Now You need to put your master or first app on scheduling or refresh and create another task when your master app get refresh , your secondary or visualization app also refresh with the help of trigger task.


So when your master app start refreshing your user never feels refreshing data is in progress and when it get complete it just take few seconds to get second app get refresh by binary load.


Yes you may put filter before creation of QVD if size is big Or you may ask to DB administrator to create some few which has only that columns which is needful.


Please tell me is the same thing you need or something else ?

Not applicable
Author

Hi Rohit thanks for replying.

I'm researching the method you've detailed today and getting my head around the various load methods and 2/3/4 tier architectures I've seen around on the forums.

Do you have any specific links to documentation that breaks down how I would look at planning this for 70+ data sources?
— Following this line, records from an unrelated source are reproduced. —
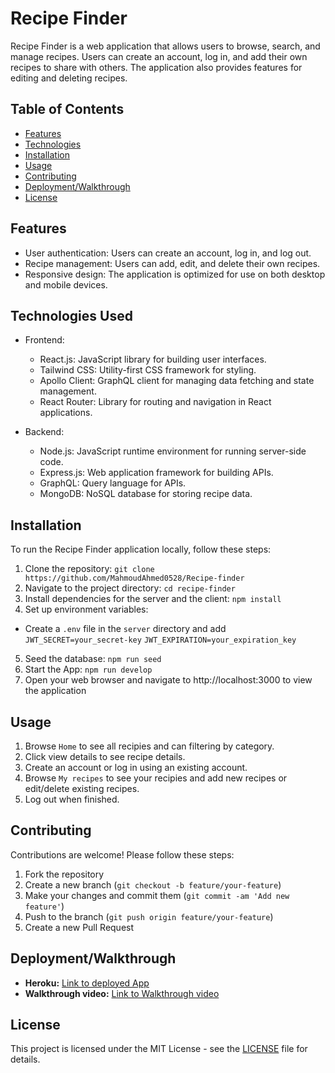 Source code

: # Recipe Finder

Recipe Finder is a web application that allows users to browse, search, and manage recipes. Users can create an account, log in, and add their own recipes to share with others. The application also provides features for editing and deleting recipes.

## Table of Contents

- [Features](#features)
- [Technologies](#technologies)
- [Installation](#installation)
- [Usage](#usage)
- [Contributing](#contributing)
- [Deployment/Walkthrough](#Deployment/Walkthrough)
- [License](#license)

## Features

- User authentication: Users can create an account, log in, and log out.
- Recipe management: Users can add, edit, and delete their own recipes.
- Responsive design: The application is optimized for use on both desktop and mobile devices.

## Technologies Used

- Frontend:

  - React.js: JavaScript library for building user interfaces.
  - Tailwind CSS: Utility-first CSS framework for styling.
  - Apollo Client: GraphQL client for managing data fetching and state management.
  - React Router: Library for routing and navigation in React applications.

- Backend:
  - Node.js: JavaScript runtime environment for running server-side code.
  - Express.js: Web application framework for building APIs.
  - GraphQL: Query language for APIs.
  - MongoDB: NoSQL database for storing recipe data.

## Installation

To run the Recipe Finder application locally, follow these steps:

1. Clone the repository:
   `git clone https://github.com/MahmoudAhmed0528/Recipe-finder`
2. Navigate to the project directory: `cd recipe-finder`
3. Install dependencies for the server and the client: `npm install`
4. Set up environment variables:

- Create a `.env` file in the `server` directory and add
  `JWT_SECRET=your_secret-key`
  `JWT_EXPIRATION=your_expiration_key`

5. Seed the database: `npm run seed`
6. Start the App: `npm run develop`
7. Open your web browser and navigate to http://localhost:3000 to view the application

## Usage

1. Browse `Home` to see all recipies and can filtering by category.
2. Click view details to see recipe details.
3. Create an account or log in using an existing account.
4. Browse `My recipes` to see your recipies and add new recipes or edit/delete existing recipes.
5. Log out when finished.

## Contributing

Contributions are welcome! Please follow these steps:

1. Fork the repository
2. Create a new branch (`git checkout -b feature/your-feature`)
3. Make your changes and commit them (`git commit -am 'Add new feature'`)
4. Push to the branch (`git push origin feature/your-feature`)
5. Create a new Pull Request

## Deployment/Walkthrough

- **Heroku:** [Link to deployed App](https://salty-castle-87837-b58145d18502.herokuapp.com/)
- **Walkthrough video:** [Link to Walkthrough video](https://studio.youtube.com/video/R4B4Kh5w38I/edit)

## License

This project is licensed under the MIT License - see the [LICENSE](LICENSE) file for details.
The QVD generator looks promising, but it seems it still requires a large manual element of adding new load scripts when a new data source needs loading, and then manually create a child app as well, unless I've missed something.

Many thanks.

*edit: Just found this: Generic Script for QVD Generator An automatic QVD generator. Currently having a play with this.

rohitk1609
Master
Master

Hi James,

I don't think there is any document like it, Its all about ETL practices. Lets Talk one by one :

I don't think you have 70+ data sources, What you have 70+ data tables. Now what you can do , you must follow QVD generation way , because it will improve your  application reloading performance, as QVD compress data up to 80 to 90 percent.

Now please follow 3 tier architecture as all scripting for ETL at one application and visualization in another.

Avoid Joins , Try to use concatenate. avoid Month start like functions. Its better if you create some few which merges some number of tables into one and then access those views in your Qlik. See as much join are there of course any system takes time to calculate and manipulate.

I Hope above blog helps you or You may tell me what exactly you want to know

Not applicable
Author

Hi Rohit,

Thanks for that.

Just to reiterate, yes there are indeed 70+ data sources. The structure, as originally described is that there are 70+ data sources, all SQL, all the same schema but different data. (small caveat there are 300+ tables in the schema but the data model itself won't include all of those).

I understand what you have said and have found the relevant literature on the concept and have implemented my own 'QVD generator' script that loads data from a list of tables, in this case a small sample of 2 databases and a dozen or so tables in to single QVD files. That part seems ideal as I can handle the data load from source separately from the rest of the work that's to be done by Qlik.

The bit I'm having issues in finding, is being able to have multiple apps that have the same structure but different source data. All the examples I have seen are to have a sales app, HR app etc, with perhaps loading in data from each other instead of duplicating the load process, and that's fine. But in my situation, where we have separate customer information that is entirely separate other than having the same schema, then we almost require a 'duplication' process to simply copy an app that contains all the sheet and charts, but have that connect to each customers now generated QVD files.

The solution would also have to have something that would allow changes to be rolled out across all the customers apps, so that if we were to add a new dimension and add a new chart to enhance functionality, it could then be replicated down to the child apps.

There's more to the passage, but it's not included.